I never knew of this
man until I moved to England and by watching TV began to figure out
the European celebrities. As I have learned of this gentleman, I
have come to learn of his past. Alcoholism, sex addiction and
numerous other calamities, have run this person’s life. The more I
know about him the more I realize how much our lives are the same.
When he speaks of
sexual addiction, I was shocked. I just couldn’t imagine him
having that type of life. I remember back in the mid 80s, I was
homeless and hitch-hiking around America. I was in my mid 20s and
had nothing. I was in Utah on Interstate 80, when a car pulled over
and offered me a ride.
I hopped in and we
chatted for awhile and then he asked me if I ever considered
modeling. I had no idea what he meant. My mind was stuck in making
car models. He said that he painted nude male models for a hobby.
We sat quiet for a minute as the car raced down the road. I was
broke and I thought I might make some easy money.
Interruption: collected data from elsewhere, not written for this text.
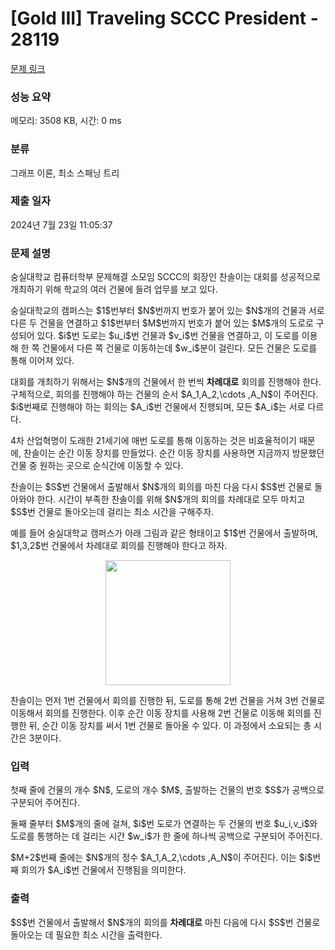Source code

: # [Gold III] Traveling SCCC President - 28119 

[문제 링크](https://www.acmicpc.net/problem/28119) 

### 성능 요약

메모리: 3508 KB, 시간: 0 ms

### 분류

그래프 이론, 최소 스패닝 트리

### 제출 일자

2024년 7월 23일 11:05:37

### 문제 설명

<p>숭실대학교 컴퓨터학부 문제해결 소모임 SCCC의 회장인 찬솔이는 대회를 성공적으로 개최하기 위해 학교의 여러 건물에 들려 업무를 보고 있다.</p>

<p>숭실대학교의 캠퍼스는 $1$번부터 $N$번까지 번호가 붙어 있는 $N$개의 건물과 서로 다른 두 건물을 연결하고 $1$번부터 $M$번까지 번호가 붙어 있는 $M$개의 도로로 구성되어 있다. $i$번 도로는 $u_i$번 건물과 $v_i$번 건물을 연결하고, 이 도로를 이용해 한 쪽 건물에서 다른 쪽 건물로 이동하는데 $w_i$분이 걸린다. 모든 건물은 도로를 통해 이어져 있다.</p>

<p>대회를 개최하기 위해서는 $N$개의 건물에서 한 번씩 <strong>차례대로</strong> 회의를 진행해야 한다. 구체적으로, 회의를 진행해야 하는 건물의 순서 $A_1,A_2,\cdots ,A_N$이 주어진다. $i$번째로 진행해야 하는 회의는 $A_i$번 건물에서 진행되며, 모든 $A_i$는 서로 다르다.</p>

<p>4차 산업혁명이 도래한 21세기에 매번 도로를 통해 이동하는 것은 비효율적이기 때문에, 찬솔이는 순간 이동 장치를 만들었다. 순간 이동 장치를 사용하면 지금까지 방문했던 건물 중 원하는 곳으로 순식간에 이동할 수 있다.</p>

<p>찬솔이는 $S$번 건물에서 출발해서 $N$개의 회의를 마친 다음 다시 $S$번 건물로 돌아와야 한다. 시간이 부족한 찬솔이를 위해 $N$개의 회의를 차례대로 모두 마치고 $S$번 건물로 돌아오는데 걸리는 최소 시간을 구해주자.</p>

<p>예를 들어 숭실대학교 캠퍼스가 아래 그림과 같은 형태이고 $1$번 건물에서 출발하며, $1,3,2$번 건물에서 차례대로 회의를 진행해야 한다고 하자.</p>

<p style="text-align: center;"><img alt="" src="https://upload.acmicpc.net/0bcc5e99-997e-4ac6-a764-29d163184864/-/preview/" style="width: 200px; height: 200px;"></p>

<p>찬솔이는 먼저 1번 건물에서 회의를 진행한 뒤, 도로를 통해 2번 건물을 거쳐 3번 건물로 이동해서 회의를 진행한다. 이후 순간 이동 장치를 사용해 2번 건물로 이동해 회의를 진행한 뒤, 순간 이동 장치를 써서 1번 건물로 돌아올 수 있다. 이 과정에서 소요되는 총 시간은 3분이다.</p>

### 입력 

 <p>첫째 줄에 건물의 개수 $N$, 도로의 개수 $M$, 출발하는 건물의 번호 $S$가 공백으로 구분되어 주어진다.</p>

<p>둘째 줄부터 $M$개의 줄에 걸쳐, $i$번 도로가 연결하는 두 건물의 번호 $u_i,v_i$와 도로를 통행하는 데 걸리는 시간 $w_i$가 한 줄에 하나씩 공백으로 구분되어 주어진다.</p>

<p>$M+2$번째 줄에는 $N$개의 정수 $A_1,A_2,\cdots ,A_N$이 주어진다. 이는 $i$번째 회의가 $A_i$번 건물에서 진행됨을 의미한다.</p>

### 출력 

 <p>$S$번 건물에서 출발해서 $N$개의 회의를 <strong>차례대로</strong> 마친 다음에 다시 $S$번 건물로 돌아오는 데 필요한 최소 시간을 출력한다.</p>

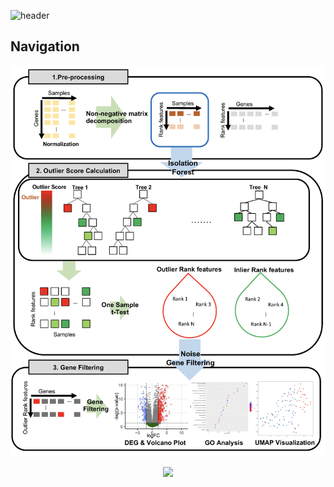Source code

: 
![header](https://capsule-render.vercel.app/api?type=transparent&color=Green&height=300&section=header&text=isoNMF&fontSize=90&animation=fadeIn&fontAlignY=38&desc=Isolated%20Forest%20NMF%20Gene%20Filtering!&descAlignY=51&descAlign=62)
## Navigation

<p align="center"> <img src="./image/isoNMF_workflow.png" width="600"/> </p>
<p align="center"> <img src="[isoNMF_workflow](https://github.com/jaeminjj/isoNMF/assets/39480335/37dd6714-c8cb-4266-b70c-b1626f5755f3)" width="600"/> </p>

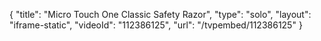 {
    "title": "Micro Touch One Classic Safety Razor",
    "type": "solo",
    "layout": "iframe-static",
    "videoId": "112386125",
    "url": "\/tvpembed\/112386125"
}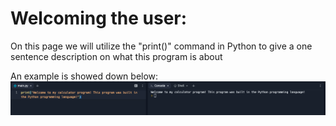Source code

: # Welcoming the user:
On this page we will utilize the "print()" command in Python to give a one sentence description on what this program is about

An example is showed down below:
<img title="" alt="Alt text" src="/.tutorial/Pictures/WelcomeUserExample.png">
So I asked him how
much he would pay me.
He said that he
didn’t pay anyone to do it. Like he said it was a hobby. But he
said he would feed me and I could get cleaned up. I thought about it
a bit more. We continued down the road and he pulled into a truck
stop to fill his car up. I got out to use the toilet. As I was
relieving myself, I thought about it a bit more and snuck out of
there and disappeared.
There is no doubt in
my mind that my life would have radically changed that day if that
guy offered me money. There is no doubt I would have said yes and I
would have stripped for him and whatever happened after that would
have been OK because I was earning money.
After that first
time, I don’t think it would have bothered me to be a male
prostitute. I was still homeless for a few more months after that
but an offer like that never came to me again and I never sold my
body for sex.
I mention this
because this person did sell their body. And I can not judge him at
all because I know how easily it could happen and how easy it would
be to say – just this once.
My childhood still
haunts me today. I never developed coping skills to handle it all
and never had a support system to help me. As an ACOA, I can now
accept the past as my own doing. My parents were screwed up, but
they never made me drink, or do drugs, or (almost) sell my body. For
years I lived as a victim. Today, I realize that if I had the faith
when I was younger to let others hear my pain, I might have had a
different life with a lot less dysfunction and self-torture.
No matter the family
circumstances, secrets from the past do nothing except keep us locked
away from the real world. The secrets I kept for so many years, were
not mine and had no place living rent free in my mind. By letting go
of those secrets I was able to start living.